- **Task to carry out**
The line containing "got a decent" marks the end; write out exactly every line from the start of the data up to and including it, without the pictures.

---

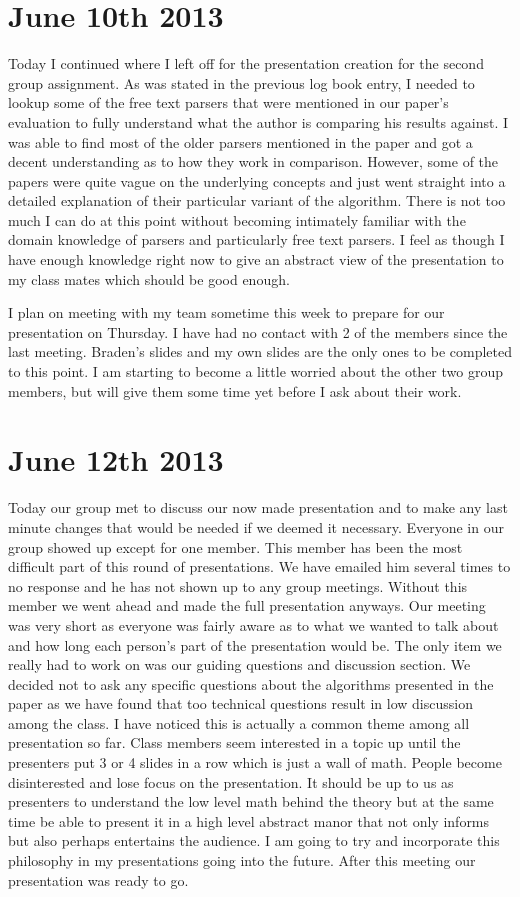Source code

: \documentclass[conference]{IEEEtran}
\begin{document}
\section{June 10th 2013}
Today I continued where I left off for the presentation creation for the second group assignment.
As was stated in the previous log book entry, I needed to lookup some of the free text parsers
that were mentioned in our paper's evaluation to fully understand what the author is comparing 
his results against. I was able to find most of the older parsers mentioned in the paper and
got a decent understanding as to how they work in comparison. However, some of the papers were 
quite vague on the underlying concepts and just went straight into a detailed explanation of their
particular variant of the algorithm. There is not too much I can do at this point without becoming
intimately familiar with the domain knowledge of parsers and particularly free text parsers. I feel
as though I have enough knowledge right now to give an abstract view of the presentation to my class
mates which should be good enough.

I plan on meeting with my team sometime this week to prepare for our presentation on Thursday. I
have had no contact with 2 of the members since the last meeting. Braden's slides and my own slides
are the only ones to be completed to this point. I am starting to become a little worried about the
other two group members, but will give them some time yet before I ask about their work.

\section{June 12th 2013}
Today our group met to discuss our now made presentation and to make any last minute changes that
would be needed if we deemed it necessary. Everyone in our group showed up except for one member. This
member has been the most difficult part of this round of presentations. We have emailed him several
times to no response and he has not shown up to any group meetings. Without this member we went ahead
and made the full presentation anyways. Our meeting was very short as everyone was fairly aware as to
what we wanted to talk about and how long each person's part of the presentation would be. The only
item we really had to work on was our guiding questions and discussion section. We decided not to
ask any specific questions about the algorithms presented in the paper as we have found that too technical
questions result in low discussion among the class. I have noticed this is actually a common theme
among all presentation so far. Class members seem interested in a topic up until the presenters 
put 3 or 4 slides in a row which is just a wall of math. People become disinterested and lose focus
on the presentation. It should be up to us as presenters to understand the low level math behind the
theory but at the same time be able to present it in a high level abstract manor that not only informs
but also perhaps entertains the audience. I am going to try and incorporate this philosophy in my
presentations going into the future. After this meeting our presentation was ready to go.
\end{document}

---

- **Exercise output**
Source code

: \documentclass[conference]{IEEEtran}
\begin{document}
\section{June 10th 2013}
Today I continued where I left off for the presentation creation for the second group assignment.
As was stated in the previous log book entry, I needed to lookup some of the free text parsers
that were mentioned in our paper's evaluation to fully understand what the author is comparing 
his results against. I was able to find most of the older parsers mentioned in the paper and
got a decent understanding as to how they work in comparison. However, some of the papers were 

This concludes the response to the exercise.